Document images with source code:
*** Begin section ***
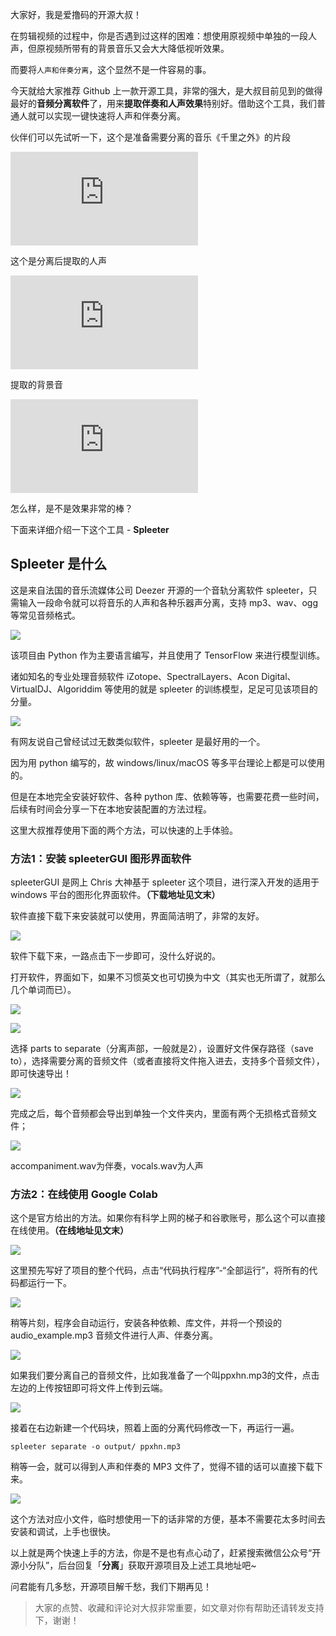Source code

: 
大家好，我是爱撸码的开源大叔！

在剪辑视频的过程中，你是否遇到过这样的困难：想使用原视频中单独的一段人声，但原视频所带有的背景音乐又会大大降低视听效果。

而要将`人声和伴奏分离`，这个显然不是一件容易的事。

今天就给大家推荐 Github 上一款开源工具，非常的强大，是大叔目前见到的做得最好的**音频分离软件**了，用来**提取伴奏和人声效果**特别好。借助这个工具，我们普通人就可以实现一键快速将人声和伴奏分离。

伙伴们可以先试听一下，这个是准备需要分离的音乐《千里之外》的片段

<iframe frameborder="0" src="https://v.qq.com/txp/iframe/player.html?vid=l3310xr8lr7" allowFullScreen="true"></iframe>


这个是分离后提取的人声

<iframe frameborder="0" src="https://v.qq.com/txp/iframe/player.html?vid=e3310uzsr3c" allowFullScreen="true"></iframe>

提取的背景音

<iframe frameborder="0" src="https://v.qq.com/txp/iframe/player.html?vid=u3310bcxmci" allowFullScreen="true"></iframe>

怎么样，是不是效果非常的棒？

下面来详细介绍一下这个工具 - **Spleeter**


## Spleeter 是什么
这是来自法国的音乐流媒体公司 Deezer 开源的一个音轨分离软件 spleeter，只需输入一段命令就可以将音乐的人声和各种乐器声分离，支持 mp3、wav、ogg 等常见音频格式。

![](https://gitee.com/eternalpal/images-bed/raw/master/img_20211012/logo.jpg)


该项目由 Python 作为主要语言编写，并且使用了 TensorFlow 来进行模型训练。

诸如知名的专业处理音频软件 iZotope、SpectralLayers、Acon Digital、VirtualDJ、Algoriddim 等使用的就是 spleeter 的训练模型，足足可见该项目的分量。

![](https://gitee.com/eternalpal/images-bed/raw/master/img_20211012/图片.png)

有网友说自己曾经试过无数类似软件，spleeter 是最好用的一个。

因为用 python 编写的，故 windows/linux/macOS 等多平台理论上都是可以使用的。

但是在本地完全安装好软件、各种 python 库、依赖等等，也需要花费一些时间，后续有时间会分享一下在本地安装配置的方法过程。

这里大叔推荐使用下面的两个方法，可以快速的上手体验。

### 方法1：安装 spleeterGUI 图形界面软件

spleeterGUI 是网上 Chris 大神基于 spleeter 这个项目，进行深入开发的适用于 windows 平台的图形化界面软件。**（下载地址见文末）**


软件直接下载下来安装就可以使用，界面简洁明了，非常的友好。

![](https://gitee.com/eternalpal/images-bed/raw/master/img_20211012/图片6.jpg)

软件下载下来，一路点击下一步即可，没什么好说的。

打开软件，界面如下，如果不习惯英文也可切换为中文（其实也无所谓了，就那么几个单词而已）。

![](https://gitee.com/eternalpal/images-bed/raw/master/img_20211012/图片7.jpg)

![](https://gitee.com/eternalpal/images-bed/raw/master/img_20211012/图片8.jpg)


选择 parts to separate（分离声部，一般就是2），设置好文件保存路径（save to），选择需要分离的音频文件（或者直接将文件拖入进去，支持多个音频文件），即可快速导出！


![](https://gitee.com/eternalpal/images-bed/raw/master/img_20211012/图片9.jpg)


完成之后，每个音频都会导出到单独一个文件夹内，里面有两个无损格式音频文件；

![](https://gitee.com/eternalpal/images-bed/raw/master/img_20211012/图片10.jpg)


accompaniment.wav为伴奏，vocals.wav为人声


### 方法2：在线使用 Google Colab

这个是官方给出的方法。如果你有科学上网的梯子和谷歌账号，那么这个可以直接在线使用。**（在线地址见文末）**


![](https://gitee.com/eternalpal/images-bed/raw/master/img_20211012/图片1.jpg)


这里预先写好了项目的整个代码，点击“代码执行程序”-“全部运行”，将所有的代码都运行一下。

![](https://gitee.com/eternalpal/images-bed/raw/master/img_20211012/图片2.jpg)


稍等片刻，程序会自动运行，安装各种依赖、库文件，并将一个预设的audio_example.mp3 音频文件进行人声、伴奏分离。

![](https://gitee.com/eternalpal/images-bed/raw/master/img_20211012/图片3.jpg)


如果我们要分离自己的音频文件，比如我准备了一个叫ppxhn.mp3的文件，点击左边的上传按钮即可将文件上传到云端。

![](https://gitee.com/eternalpal/images-bed/raw/master/img_20211012/图片4.jpg)


接着在右边新建一个代码块，照着上面的分离代码修改一下，再运行一遍。

```
spleeter separate -o output/ ppxhn.mp3
```
稍等一会，就可以得到人声和伴奏的 MP3 文件了，觉得不错的话可以直接下载下来。

![](https://gitee.com/eternalpal/images-bed/raw/master/img_20211012/图片5.jpg)


这个方法对应小文件，临时想使用一下的话非常的方便，基本不需要花太多时间去安装和调试，上手也很快。

以上就是两个快速上手的方法，你是不是也有点心动了，赶紧搜索微信公众号“开源小分队”，后台回复「**分离**」获取开源项目及上述工具地址吧~

问君能有几多愁，开源项目解千愁，我们下期再见！

> 大家的点赞、收藏和评论对大叔非常重要，如文章对你有帮助还请转发支持下，谢谢！


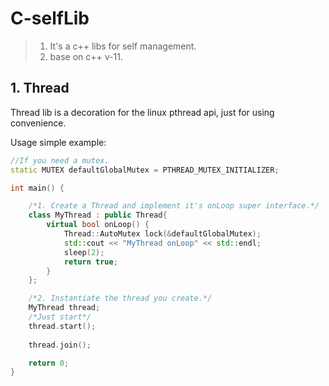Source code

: # C-selfLib
> 1. It's a c++ libs for self management.
> 2. base on c++ v-11.

## 1. Thread
Thread lib is a decoration for the linux
pthread api, just for using convenience.

Usage simple example:
```cpp
//If you need a mutex.
static MUTEX defaultGlobalMutex = PTHREAD_MUTEX_INITIALIZER;

int main() {

    /*1. Create a Thread and implement it's onLoop super interface.*/
    class MyThread : public Thread{
        virtual bool onLoop() {
            Thread::AutoMutex lock(&defaultGlobalMutex);
            std::cout << "MyThread onLoop" << std::endl;
            sleep(2);
            return true;
        }
    };

    /*2. Instantiate the thread you create.*/
    MyThread thread;
    /*Just start*/
    thread.start();
    
    thread.join();

    return 0;
}
```

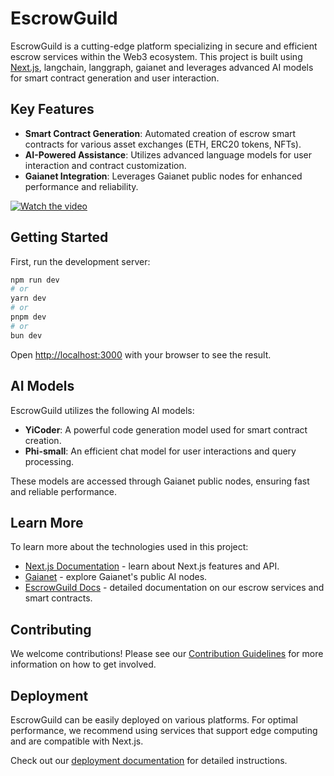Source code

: # EscrowGuild

EscrowGuild is a cutting-edge platform specializing in secure and efficient escrow services within the Web3 ecosystem. This project is built using [Next.js](https://nextjs.org), langchain, langgraph, gaianet and leverages advanced AI models for smart contract generation and user interaction.

## Key Features

- **Smart Contract Generation**: Automated creation of escrow smart contracts for various asset exchanges (ETH, ERC20 tokens, NFTs).
- **AI-Powered Assistance**: Utilizes advanced language models for user interaction and contract customization.
- **Gaianet Integration**: Leverages Gaianet public nodes for enhanced performance and reliability.

[![Watch the video](https://img.youtube.com/vi/Djr_G-ciPNE/maxresdefault.jpg)](https://www.youtube.com/watch?v=Djr_G-ciPNE)


## Getting Started

First, run the development server:

```bash
npm run dev
# or
yarn dev
# or
pnpm dev
# or
bun dev
```

Open [http://localhost:3000](http://localhost:3000) with your browser to see the result.

## AI Models

EscrowGuild utilizes the following AI models:

- **YiCoder**: A powerful code generation model used for smart contract creation.
- **Phi-small**: An efficient chat model for user interactions and query processing.

These models are accessed through Gaianet public nodes, ensuring fast and reliable performance.

## Learn More

To learn more about the technologies used in this project:

- [Next.js Documentation](https://nextjs.org/docs) - learn about Next.js features and API.
- [Gaianet](https://gaianet.network/) - explore Gaianet's public AI nodes.
- [EscrowGuild Docs](https://docs.escrowguild.com) - detailed documentation on our escrow services and smart contracts.

## Contributing

We welcome contributions! Please see our [Contribution Guidelines](CONTRIBUTING.md) for more information on how to get involved.

## Deployment

EscrowGuild can be easily deployed on various platforms. For optimal performance, we recommend using services that support edge computing and are compatible with Next.js.

Check out our [deployment documentation](https://docs.escrowguild.com/deployment) for detailed instructions.
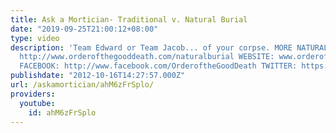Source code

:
 ```yaml
---
title: Ask a Mortician- Traditional v. Natural Burial
date: "2019-09-25T21:00:12+08:00"
type: video
description: 'Team Edward or Team Jacob... of your corpse. MORE NATURAL BURIAL INFO:
  http://www.orderofthegooddeath.com/naturalburial WEBSITE: www.orderofthegooddeath.com
  FACEBOOK: http://www.facebook.com/OrderoftheGoodDeath TWITTER: https://twitter.com/TheGoodDeath'
publishdate: "2012-10-16T14:27:57.000Z"
url: /askamortician/ahM6zFrSplo/
providers:
  youtube:
    id: ahM6zFrSplo
---
```

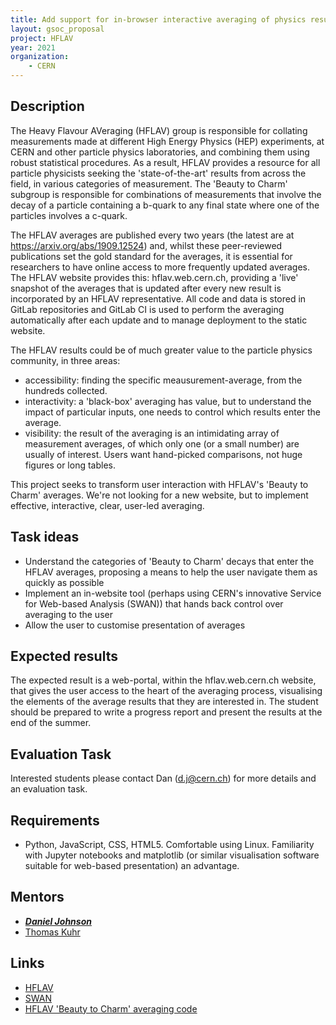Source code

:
 ```yaml
---
title: Add support for in-browser interactive averaging of physics results
layout: gsoc_proposal
project: HFLAV
year: 2021
organization:
    - CERN
---
```


## Description
The Heavy Flavour AVeraging (HFLAV) group is responsible for collating measurements made at different High Energy Physics (HEP) experiments, at CERN and other particle physics laboratories, and combining them using robust statistical procedures. As a result, HFLAV provides a resource for all particle physicists seeking the 'state-of-the-art' results from across the field, in various categories of measurement. The 'Beauty to Charm' subgroup is responsible for combinations of measurements that involve the decay of a particle containing a b-quark to any final state where one of the particles involves a c-quark.

The HFLAV averages are published every two years (the latest are at https://arxiv.org/abs/1909.12524) and, whilst these peer-reviewed publications set the gold standard for the averages, it is essential for researchers to have online access to more frequently updated averages. The HFLAV website provides this: hflav.web.cern.ch, providing a 'live' snapshot of the averages that is updated after every new result is incorporated by an HFLAV representative. All code and data is stored in GitLab repositories and GitLab CI is used to perform the averaging automatically after each update and to manage deployment to the static website.

The HFLAV results could be of much greater value to the particle physics community, in three areas:
- accessibility: finding the specific meausurement-average, from the hundreds collected.
- interactivity: a 'black-box' averaging has value, but to understand the impact of particular inputs, one needs to control which results enter the average.
- visibility: the result of the averaging is an intimidating array of measurement averages, of which only one (or a small number) are usually of interest. Users want hand-picked comparisons, not huge figures or long tables.

This project seeks to transform user interaction with HFLAV's 'Beauty to Charm' averages. We're not looking for a new website, but to implement effective, interactive, clear, user-led averaging.

## Task ideas
 * Understand the categories of 'Beauty to Charm' decays that enter the HFLAV averages, proposing a means to help the user navigate them as quickly as possible
 * Implement an in-website tool (perhaps using CERN's innovative Service for Web-based Analysis (SWAN)) that hands back control over averaging to the user
 * Allow the user to customise presentation of averages

## Expected results
The expected result is a web-portal, within the hflav.web.cern.ch website, that gives the user access to the heart of the averaging process, visualising the elements of the average results that they are interested in. The student should be prepared to write a progress report and present the results at the end of the summer.

## Evaluation Task
Interested students please contact Dan (d.j@cern.ch) for more details and an evaluation task.

## Requirements
 * Python, JavaScript, CSS, HTML5. Comfortable using Linux. Familiarity with Jupyter notebooks and matplotlib (or similar visualisation software suitable for web-based presentation) an advantage.

## Mentors
 * ***[Daniel Johnson](mailto:d.j@cern.ch)***
 * [Thomas Kuhr](mailto:Thomas.Kuhr@lmu.de)

## Links
 * [HFLAV](https://hflav.web.cern.ch/)
 * [SWAN](https://swan.web.cern.ch/)
 * [HFLAV 'Beauty to Charm' averaging code](https://gitlab.cern.ch/hflav/b2charm)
*** End section ***
Instructions for the task: Search the records for the string "windows", and copy every line that holds it.

Exercise solution:
因为用 python 编写的，故 windows/linux/macOS 等多平台理论上都是可以使用的。
spleeterGUI 是网上 Chris 大神基于 spleeter 这个项目，进行深入开发的适用于 windows 平台的图形化界面软件。**（下载地址见文末）**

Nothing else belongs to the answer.